─── Material shown ───
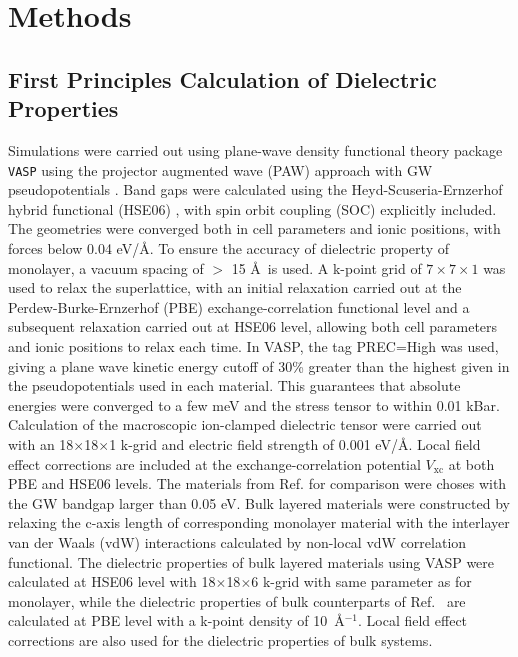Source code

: \section{Methods}
\label{sec:diel-org8457dbb}

\subsection*{First Principles Calculation of Dielectric Properties}
\label{sec:first-princ-calc}

Simulations were carried out using plane-wave density functional
theory package \texttt{VASP}
\cite{Kresse_1993_MD_liquid_metal,Kresse_1996_1,Kresse_1996_2} using
the projector augmented wave (PAW) approach with GW pseudopotentials
\cite{Kresse_1999_pseudopotentials}. Band gaps were calculated using
the Heyd-Scuseria-Ernzerhof hybrid functional (HSE06)
\cite{Heyd_2003_HSe,HSE_2006_erratum}, with spin orbit coupling (SOC) explicitly
included. The geometries were converged both in cell parameters and
ionic positions, with forces below 0.04 eV/\AA. To ensure the accuracy
of dielectric property of monolayer, a vacuum spacing of $>$ 15 \AA~is
used. A k-point grid of \(7\times7\times1\) was used to relax the
superlattice, with an initial relaxation carried out at the
Perdew-Burke-Ernzerhof
(PBE)\cite{Perdew_1996_GGA,Ernzerhof_1999,Paier_2005_PBE}
exchange-correlation functional level and a subsequent relaxation
carried out at HSE06 level, allowing both cell parameters and ionic
positions to relax each time. In VASP, the tag PREC=High was used,
giving a plane wave kinetic energy cutoff of 30\% greater than the
highest given in the pseudopotentials used in each material. This
guarantees that absolute energies were converged to a few meV and the
stress tensor to within 0.01 kBar.  Calculation of the macroscopic
ion-clamped dielectric tensor were carried out with an
18$\times$18$\times$1 k-grid and electric field strength of 0.001
eV/\AA.  Local field effect corrections are included at the
exchange-correlation potential $V_{\mathrm{xc}}$ at both PBE and HSE06
levels. The materials from Ref.\cite{Haastrup_2018_database} for comparison
were choses with the GW bandgap larger than 0.05 eV. Bulk layered
materials were constructed by relaxing the c-axis length of
corresponding monolayer material with the interlayer van der Waals
(vdW) interactions calculated by non-local vdW correlation
functional\cite{Lee_2010_vdFD2}.  The dielectric properties of bulk
layered materials using VASP were calculated at HSE06 level with
18$\times$18$\times$6 k-grid with same parameter as for monolayer,
while the dielectric properties of bulk counterparts of
Ref.~\cite{Haastrup_2018_database} are calculated at PBE level with a k-point
density of 10~\AA$^{-1}$. Local field effect corrections are also used
for the dielectric properties of bulk systems.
───
[What is being asked]:
Each line, beginning at the one that contains "are also used" and continuing through the end of the records, must be written out exactly, first and last included.

[Answer for this exercise]:
density of 10~\AA$^{-1}$. Local field effect corrections are also used
for the dielectric properties of bulk systems.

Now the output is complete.